Back to the Future: (Re)turning from Peer Review to Peer Engagement

by Rebecca Kennison

KEY POINTS

  • Scholarly communication — with the exception of traditional (e.g., blind and double-blind) peer review — prizes the open exchange of ideas.
  • The aim of peer review should be engagement, not judgment.
  • Reviews that improve the quality of a work and thus advance the field are not merely service to the community, but contributions to existing scholarship, and need to be rewarded accordingly; an open and transparent review process is the first step in enabling such reviews to be properly recognized.

INTRODUCTION

What is the real purpose of peer review? And is that purpose immutable?

These questions lie at the heart of the debates about peer review and its value in academic publishing. Who should be considered peers — and are they the ones actually doing the review? Is the purpose of that review to improve the work — or to evaluate and judge it? If the goal is to improve the work, why does the review need to be anonymous, as who needs to be protected in an exchange of ideas between equals? And should not that important peer-to-peer work be publicly acknowledged and explicitly rewarded? For that to happen, there must be a shift in the philosophy that underpins peer review and its attendant practices, one that replaces peer judgment with peer engagement as the primary value of these peer exchanges.

THE RISE AND FALL OF PEER REVIEW

Learned societies were created for the purpose of facilitating scholarly engagement with others who shared similar interests, and journals arose as a forum to allow wider discussion of ideas and discoveries, enabled by editors who were also members of those communities and who acted as moderators of the discussion. What we now commonly understand to be “peer review” as a standard practice in academic publishing — in which discussants have become referees — is comparatively recent. In sports, the role of a referee is not to act as part of the team working together to move the ball forward but simply to ensure everyone follows the rules of the game, whatever those may be, and to certify the results. In the academy, refereeing has much the same task, that of evaluation, assessment, and judgment.

Peer review, in this refereeing sense, became the norm during the rapid growth in higher education after World War II and the concurrent explosion in Cold War-driven research funding. There are good historical reasons for the turn to reliance on peers to handle the bulk of the review process. The rising number of manuscripts that resulted from the increased numbers of academics meant that individual editors could no longer keep up with the workload and often felt they themselves were not experts enough in emerging or niche fields to determine the validity or quality of the work submitted to them. The expenses of print-based publishing of necessity limited the number of pages any given editor could produce in a given year, and editors increasingly turned to their academic colleagues to provide them with a justification they could use for either accepting or rejecting the flood of manuscripts submitted to the journal or the press. The perceived (or real) biases of individual editors could be mitigated by the (hopefully) impartial reviews from those who, like the authors, were also experts in the field.
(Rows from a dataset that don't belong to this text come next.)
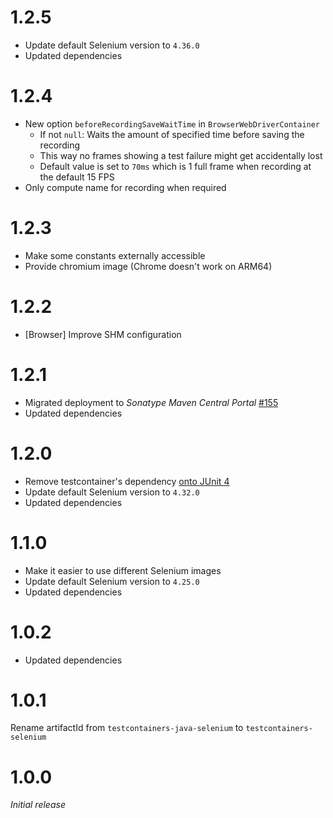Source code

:# 1.2.5
* Update default Selenium version to `4.36.0`
* Updated dependencies

# 1.2.4
* New option ``beforeRecordingSaveWaitTime`` in ``BrowserWebDriverContainer``
  * If not ``null``: Waits the amount of specified time before saving the recording
  * This way no frames showing a test failure might get accidentally lost
  * Default value is set to ``70ms`` which is 1 full frame when recording at the default 15 FPS
* Only compute name for recording when required

# 1.2.3
* Make some constants externally accessible
* Provide chromium image (Chrome doesn't work on ARM64)

# 1.2.2
* [Browser] Improve SHM configuration

# 1.2.1
* Migrated deployment to _Sonatype Maven Central Portal_ [#155](https://github.com/xdev-software/standard-maven-template/issues/155)
* Updated dependencies

# 1.2.0
* Remove testcontainer's dependency [onto JUnit 4](https://github.com/xdev-software/testcontainers-junit4-mock/?tab=readme-ov-file)
* Update default Selenium version to ``4.32.0``
* Updated dependencies

# 1.1.0
* Make it easier to use different Selenium images
* Update default Selenium version to ``4.25.0``
* Updated dependencies

# 1.0.2
* Updated dependencies

# 1.0.1
Rename artifactId from ``testcontainers-java-selenium`` to ``testcontainers-selenium``

# 1.0.0
<i>Initial release</i>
It is the failure of that last laudable goal of peer review — that every manuscript submitted for publication receives an impartial assessment of that work by several experts in the same field — that has raised the most criticism. Most reviews are performed anonymously, either “blind” or “double blind,” with the editors and the editorial staff being the only ones to know with 100% certainty who are the authors and who are the reviewers. How good a match of expertise has the editor made? Why choose one reviewer and not another? What if numerous reviewers decline to review the manuscript? Are the ones who end up reviewing qualified to do so? (Is, for example, a grad student truly the peer of a tenured faculty member? Or vice versa?) What do reviewers have to gain from slowing down their competitors by asking for extensive revisions or by rejecting theories or ideas that are contrary to their own? And can any human being, no matter what his or her expertise, truly be impartial, especially in a highly competitive world such as academia, where skepticism and critique, considered hallmarks of the top-notch scholar, can easily become criticism? For better or for worse, with a single editor making the decision as to acceptance or rejection, as was most often the case before peer review took primacy of place, you knew the qualifications and the biases of that individual. Anonymous peer review removed that certainty. Now you were writing for … whom exactly? Richard Smith famously described anonymous peer review as “a court with an unidentified judge” that “makes us think immediately of totalitarian states and the world of Franz Kafka” (Smith, 1999). Most everyone who has published a scholarly article or book has horror stories to tell about highly critical and sometimes brutal reviews from reviewers who seemed more keen on destroying the idea and devastating the author than on encouraging a new concept and its creator to grow and thrive.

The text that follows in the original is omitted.